## Task
Each line in the records below, from the one that contains "entropy. This was" to the one that contains "13$ Msec of", should be reproduced exactly, the first and last included.
(Beginning of Provided records)
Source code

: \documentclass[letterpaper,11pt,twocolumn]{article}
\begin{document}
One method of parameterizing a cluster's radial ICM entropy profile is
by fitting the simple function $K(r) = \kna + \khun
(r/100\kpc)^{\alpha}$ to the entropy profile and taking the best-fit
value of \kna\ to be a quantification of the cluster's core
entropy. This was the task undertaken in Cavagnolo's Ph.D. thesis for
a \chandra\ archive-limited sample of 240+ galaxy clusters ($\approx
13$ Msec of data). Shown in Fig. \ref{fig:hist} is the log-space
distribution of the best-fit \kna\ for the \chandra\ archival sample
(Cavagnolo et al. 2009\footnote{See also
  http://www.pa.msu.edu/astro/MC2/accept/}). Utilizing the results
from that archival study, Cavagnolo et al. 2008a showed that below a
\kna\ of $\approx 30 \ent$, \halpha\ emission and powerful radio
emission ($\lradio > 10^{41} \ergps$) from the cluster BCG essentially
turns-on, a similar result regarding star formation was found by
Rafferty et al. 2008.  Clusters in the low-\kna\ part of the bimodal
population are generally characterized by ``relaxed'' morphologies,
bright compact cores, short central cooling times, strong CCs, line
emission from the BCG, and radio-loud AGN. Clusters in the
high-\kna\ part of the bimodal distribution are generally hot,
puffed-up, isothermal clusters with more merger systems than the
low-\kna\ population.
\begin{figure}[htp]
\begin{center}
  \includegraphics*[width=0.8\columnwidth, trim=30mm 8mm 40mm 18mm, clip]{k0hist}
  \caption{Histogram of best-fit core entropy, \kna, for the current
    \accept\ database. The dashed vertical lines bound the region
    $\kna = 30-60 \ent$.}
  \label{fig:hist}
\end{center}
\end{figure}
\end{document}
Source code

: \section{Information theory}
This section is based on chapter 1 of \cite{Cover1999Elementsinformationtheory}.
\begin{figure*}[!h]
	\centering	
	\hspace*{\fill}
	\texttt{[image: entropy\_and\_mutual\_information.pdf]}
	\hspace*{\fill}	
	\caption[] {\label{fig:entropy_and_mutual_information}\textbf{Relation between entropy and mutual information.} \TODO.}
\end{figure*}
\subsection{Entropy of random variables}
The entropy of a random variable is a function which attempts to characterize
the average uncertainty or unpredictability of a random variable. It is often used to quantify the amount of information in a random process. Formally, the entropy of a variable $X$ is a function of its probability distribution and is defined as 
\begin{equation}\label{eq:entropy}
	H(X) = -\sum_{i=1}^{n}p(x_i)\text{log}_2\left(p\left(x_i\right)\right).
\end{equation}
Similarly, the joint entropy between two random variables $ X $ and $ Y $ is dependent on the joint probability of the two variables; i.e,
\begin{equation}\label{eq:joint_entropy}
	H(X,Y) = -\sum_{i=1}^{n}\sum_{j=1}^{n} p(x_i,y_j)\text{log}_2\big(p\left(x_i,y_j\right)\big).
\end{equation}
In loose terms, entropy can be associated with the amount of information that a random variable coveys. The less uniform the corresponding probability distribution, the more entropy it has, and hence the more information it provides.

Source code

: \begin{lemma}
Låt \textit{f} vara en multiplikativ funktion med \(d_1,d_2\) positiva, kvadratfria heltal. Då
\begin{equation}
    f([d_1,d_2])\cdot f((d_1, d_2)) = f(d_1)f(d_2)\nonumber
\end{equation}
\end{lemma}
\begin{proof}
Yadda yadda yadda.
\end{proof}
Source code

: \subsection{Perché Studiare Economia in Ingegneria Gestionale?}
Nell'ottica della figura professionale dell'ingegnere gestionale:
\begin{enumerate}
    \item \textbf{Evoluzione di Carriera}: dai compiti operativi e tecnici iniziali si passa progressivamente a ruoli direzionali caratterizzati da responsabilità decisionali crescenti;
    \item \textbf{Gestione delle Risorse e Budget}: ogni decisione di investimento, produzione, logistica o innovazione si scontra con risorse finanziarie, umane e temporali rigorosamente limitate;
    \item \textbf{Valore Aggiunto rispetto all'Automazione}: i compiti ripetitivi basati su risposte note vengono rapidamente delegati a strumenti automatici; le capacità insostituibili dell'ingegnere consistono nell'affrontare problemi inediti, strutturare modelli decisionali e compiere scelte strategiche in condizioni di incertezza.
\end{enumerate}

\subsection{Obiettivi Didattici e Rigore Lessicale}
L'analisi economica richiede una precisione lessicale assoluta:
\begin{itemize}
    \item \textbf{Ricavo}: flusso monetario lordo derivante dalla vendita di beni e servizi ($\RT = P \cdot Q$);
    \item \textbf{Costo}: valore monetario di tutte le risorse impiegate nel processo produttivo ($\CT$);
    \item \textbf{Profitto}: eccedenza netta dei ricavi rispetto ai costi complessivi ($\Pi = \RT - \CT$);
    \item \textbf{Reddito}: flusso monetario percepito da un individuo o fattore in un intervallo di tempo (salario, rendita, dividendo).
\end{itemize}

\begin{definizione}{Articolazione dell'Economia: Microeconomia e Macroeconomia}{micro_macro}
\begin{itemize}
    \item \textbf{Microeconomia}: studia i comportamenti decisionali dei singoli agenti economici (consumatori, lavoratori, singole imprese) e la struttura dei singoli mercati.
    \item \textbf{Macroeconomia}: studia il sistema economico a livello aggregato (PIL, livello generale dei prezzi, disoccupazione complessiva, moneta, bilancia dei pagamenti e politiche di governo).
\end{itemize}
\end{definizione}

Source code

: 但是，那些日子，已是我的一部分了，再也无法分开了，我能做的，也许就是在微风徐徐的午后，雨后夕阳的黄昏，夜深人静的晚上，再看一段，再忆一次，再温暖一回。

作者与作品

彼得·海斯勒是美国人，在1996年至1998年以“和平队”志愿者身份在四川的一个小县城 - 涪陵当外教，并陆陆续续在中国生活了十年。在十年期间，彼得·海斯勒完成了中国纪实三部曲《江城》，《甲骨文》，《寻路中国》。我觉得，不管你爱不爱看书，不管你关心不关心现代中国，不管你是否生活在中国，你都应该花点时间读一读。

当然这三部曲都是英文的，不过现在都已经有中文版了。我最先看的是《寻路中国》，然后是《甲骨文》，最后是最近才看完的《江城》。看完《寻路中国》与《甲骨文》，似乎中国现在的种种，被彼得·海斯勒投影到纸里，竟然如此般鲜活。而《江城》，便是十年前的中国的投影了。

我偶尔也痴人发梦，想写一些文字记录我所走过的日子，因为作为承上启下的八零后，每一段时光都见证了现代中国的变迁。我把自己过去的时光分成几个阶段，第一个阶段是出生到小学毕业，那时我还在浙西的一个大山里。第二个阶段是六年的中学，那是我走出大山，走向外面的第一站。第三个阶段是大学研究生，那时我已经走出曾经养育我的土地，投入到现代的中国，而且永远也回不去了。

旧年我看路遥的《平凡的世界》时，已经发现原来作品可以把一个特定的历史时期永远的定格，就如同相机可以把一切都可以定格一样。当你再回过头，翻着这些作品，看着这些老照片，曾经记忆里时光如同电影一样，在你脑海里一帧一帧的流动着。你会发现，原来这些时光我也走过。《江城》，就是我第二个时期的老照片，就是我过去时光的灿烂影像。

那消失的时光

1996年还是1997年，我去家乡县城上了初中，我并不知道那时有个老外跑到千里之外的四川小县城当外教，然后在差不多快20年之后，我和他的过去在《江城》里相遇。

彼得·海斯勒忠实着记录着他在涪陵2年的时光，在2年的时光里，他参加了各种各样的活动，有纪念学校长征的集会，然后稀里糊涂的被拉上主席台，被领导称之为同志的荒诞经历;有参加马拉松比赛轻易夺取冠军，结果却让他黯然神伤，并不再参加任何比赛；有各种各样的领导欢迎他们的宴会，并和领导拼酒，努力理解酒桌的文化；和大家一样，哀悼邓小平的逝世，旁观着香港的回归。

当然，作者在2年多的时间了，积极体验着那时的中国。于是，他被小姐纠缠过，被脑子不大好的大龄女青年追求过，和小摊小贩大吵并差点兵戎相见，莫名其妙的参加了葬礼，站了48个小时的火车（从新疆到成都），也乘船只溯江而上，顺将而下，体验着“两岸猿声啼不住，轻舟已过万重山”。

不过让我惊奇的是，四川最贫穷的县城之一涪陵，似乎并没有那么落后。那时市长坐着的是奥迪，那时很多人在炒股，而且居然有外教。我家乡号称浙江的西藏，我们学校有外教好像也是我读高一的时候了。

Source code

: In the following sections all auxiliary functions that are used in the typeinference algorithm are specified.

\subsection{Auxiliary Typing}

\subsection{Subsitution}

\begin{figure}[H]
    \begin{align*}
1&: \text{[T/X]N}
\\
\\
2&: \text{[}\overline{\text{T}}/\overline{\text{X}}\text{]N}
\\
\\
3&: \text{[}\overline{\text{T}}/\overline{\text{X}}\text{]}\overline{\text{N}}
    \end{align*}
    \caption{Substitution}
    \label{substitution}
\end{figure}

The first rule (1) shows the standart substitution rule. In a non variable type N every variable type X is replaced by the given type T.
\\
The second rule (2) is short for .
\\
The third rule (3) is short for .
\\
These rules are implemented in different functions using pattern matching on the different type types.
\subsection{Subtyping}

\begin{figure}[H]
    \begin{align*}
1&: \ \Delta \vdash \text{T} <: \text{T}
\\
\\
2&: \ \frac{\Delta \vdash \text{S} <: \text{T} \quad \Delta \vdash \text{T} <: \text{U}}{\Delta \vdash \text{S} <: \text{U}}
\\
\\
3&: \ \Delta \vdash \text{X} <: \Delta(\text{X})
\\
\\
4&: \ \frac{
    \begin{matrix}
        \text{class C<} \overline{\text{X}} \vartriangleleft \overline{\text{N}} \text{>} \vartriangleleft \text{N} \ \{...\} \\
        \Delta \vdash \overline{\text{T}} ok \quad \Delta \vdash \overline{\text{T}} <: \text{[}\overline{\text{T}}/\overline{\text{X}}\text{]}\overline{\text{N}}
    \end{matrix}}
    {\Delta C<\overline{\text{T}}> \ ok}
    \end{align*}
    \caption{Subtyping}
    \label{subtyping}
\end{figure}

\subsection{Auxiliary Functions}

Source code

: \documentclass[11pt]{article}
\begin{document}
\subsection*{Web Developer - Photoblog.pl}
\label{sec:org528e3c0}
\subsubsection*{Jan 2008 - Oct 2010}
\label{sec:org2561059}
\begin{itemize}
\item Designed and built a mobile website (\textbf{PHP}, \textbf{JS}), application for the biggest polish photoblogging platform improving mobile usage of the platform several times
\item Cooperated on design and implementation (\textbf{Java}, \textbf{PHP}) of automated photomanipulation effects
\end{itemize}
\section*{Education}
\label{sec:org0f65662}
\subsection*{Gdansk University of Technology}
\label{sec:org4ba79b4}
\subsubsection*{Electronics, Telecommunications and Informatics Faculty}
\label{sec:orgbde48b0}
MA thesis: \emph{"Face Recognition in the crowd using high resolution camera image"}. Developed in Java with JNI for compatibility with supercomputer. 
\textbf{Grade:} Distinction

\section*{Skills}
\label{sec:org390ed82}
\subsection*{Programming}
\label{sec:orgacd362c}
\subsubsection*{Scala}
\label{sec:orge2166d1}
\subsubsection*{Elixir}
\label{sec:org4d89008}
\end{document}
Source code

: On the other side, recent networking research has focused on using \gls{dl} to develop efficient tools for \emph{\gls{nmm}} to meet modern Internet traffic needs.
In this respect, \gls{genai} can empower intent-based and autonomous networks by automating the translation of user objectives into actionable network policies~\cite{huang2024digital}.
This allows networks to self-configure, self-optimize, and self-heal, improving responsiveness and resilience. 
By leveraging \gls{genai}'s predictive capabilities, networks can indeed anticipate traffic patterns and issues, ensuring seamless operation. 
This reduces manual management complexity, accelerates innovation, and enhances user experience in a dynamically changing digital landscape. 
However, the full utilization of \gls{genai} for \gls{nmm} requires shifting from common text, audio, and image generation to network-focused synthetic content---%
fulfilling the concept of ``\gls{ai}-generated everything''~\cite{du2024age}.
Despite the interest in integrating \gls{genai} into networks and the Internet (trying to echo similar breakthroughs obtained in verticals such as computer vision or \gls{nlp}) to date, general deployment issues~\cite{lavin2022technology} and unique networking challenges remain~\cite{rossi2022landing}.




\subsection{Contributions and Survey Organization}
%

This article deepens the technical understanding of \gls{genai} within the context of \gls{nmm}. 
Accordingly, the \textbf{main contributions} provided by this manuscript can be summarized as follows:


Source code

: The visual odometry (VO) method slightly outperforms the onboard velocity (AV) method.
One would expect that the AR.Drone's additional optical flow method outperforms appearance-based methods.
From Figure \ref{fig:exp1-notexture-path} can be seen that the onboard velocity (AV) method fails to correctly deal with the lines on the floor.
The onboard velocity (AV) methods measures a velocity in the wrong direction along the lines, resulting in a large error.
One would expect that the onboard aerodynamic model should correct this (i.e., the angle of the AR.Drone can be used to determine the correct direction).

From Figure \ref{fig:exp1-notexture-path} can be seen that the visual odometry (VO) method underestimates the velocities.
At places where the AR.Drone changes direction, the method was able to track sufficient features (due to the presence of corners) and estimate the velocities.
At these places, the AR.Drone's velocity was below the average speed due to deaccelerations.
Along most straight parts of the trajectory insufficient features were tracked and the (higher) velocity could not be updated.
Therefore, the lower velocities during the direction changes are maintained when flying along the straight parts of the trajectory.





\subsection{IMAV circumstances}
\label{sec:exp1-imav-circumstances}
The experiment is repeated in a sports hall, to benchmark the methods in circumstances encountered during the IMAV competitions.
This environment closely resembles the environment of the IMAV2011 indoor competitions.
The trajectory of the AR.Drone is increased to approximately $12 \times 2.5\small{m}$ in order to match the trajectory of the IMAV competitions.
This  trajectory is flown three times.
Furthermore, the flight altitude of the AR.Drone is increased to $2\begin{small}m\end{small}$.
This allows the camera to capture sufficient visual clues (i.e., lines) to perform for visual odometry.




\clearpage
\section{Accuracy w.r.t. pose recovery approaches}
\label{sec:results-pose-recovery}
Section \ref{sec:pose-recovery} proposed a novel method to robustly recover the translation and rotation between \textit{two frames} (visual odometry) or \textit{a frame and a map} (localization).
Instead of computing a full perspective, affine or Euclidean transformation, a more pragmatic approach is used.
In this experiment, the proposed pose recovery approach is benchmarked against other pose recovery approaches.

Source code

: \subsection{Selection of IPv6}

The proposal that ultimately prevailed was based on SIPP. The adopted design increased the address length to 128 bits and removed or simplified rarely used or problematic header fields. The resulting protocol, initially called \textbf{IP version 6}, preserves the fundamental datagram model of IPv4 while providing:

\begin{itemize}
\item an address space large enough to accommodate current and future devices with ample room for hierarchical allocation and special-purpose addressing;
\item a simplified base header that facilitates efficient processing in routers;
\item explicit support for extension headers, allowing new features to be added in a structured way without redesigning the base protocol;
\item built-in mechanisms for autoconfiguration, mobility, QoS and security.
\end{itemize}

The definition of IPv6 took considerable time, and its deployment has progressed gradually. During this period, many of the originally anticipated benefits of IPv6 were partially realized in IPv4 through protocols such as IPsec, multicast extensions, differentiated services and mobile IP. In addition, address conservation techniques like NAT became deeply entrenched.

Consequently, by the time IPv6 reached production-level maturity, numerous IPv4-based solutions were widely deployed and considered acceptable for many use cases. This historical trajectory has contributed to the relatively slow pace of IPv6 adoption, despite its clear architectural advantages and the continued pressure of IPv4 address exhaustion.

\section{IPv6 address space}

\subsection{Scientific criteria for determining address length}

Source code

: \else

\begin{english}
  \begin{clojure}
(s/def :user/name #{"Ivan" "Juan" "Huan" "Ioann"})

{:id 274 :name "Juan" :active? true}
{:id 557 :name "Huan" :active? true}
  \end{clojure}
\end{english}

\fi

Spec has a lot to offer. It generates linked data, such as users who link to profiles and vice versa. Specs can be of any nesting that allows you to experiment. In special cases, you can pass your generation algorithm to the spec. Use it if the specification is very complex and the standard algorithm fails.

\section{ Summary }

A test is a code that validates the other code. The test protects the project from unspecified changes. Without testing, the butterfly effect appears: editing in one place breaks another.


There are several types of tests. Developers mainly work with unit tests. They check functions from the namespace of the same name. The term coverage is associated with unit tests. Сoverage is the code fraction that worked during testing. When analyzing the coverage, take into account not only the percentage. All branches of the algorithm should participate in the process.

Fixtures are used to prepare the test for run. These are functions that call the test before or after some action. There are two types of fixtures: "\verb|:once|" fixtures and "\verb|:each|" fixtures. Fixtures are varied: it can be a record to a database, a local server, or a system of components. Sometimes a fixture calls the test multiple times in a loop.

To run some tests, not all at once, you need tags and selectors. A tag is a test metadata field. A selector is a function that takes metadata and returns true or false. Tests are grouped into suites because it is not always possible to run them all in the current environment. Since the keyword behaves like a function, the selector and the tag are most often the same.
(End of Provided records)
## Output of the exercise
entropy. This was the task undertaken in Cavagnolo's Ph.D. thesis for
a \chandra\ archive-limited sample of 240+ galaxy clusters ($\approx
13$ Msec of data). Shown in Fig. \ref{fig:hist} is the log-space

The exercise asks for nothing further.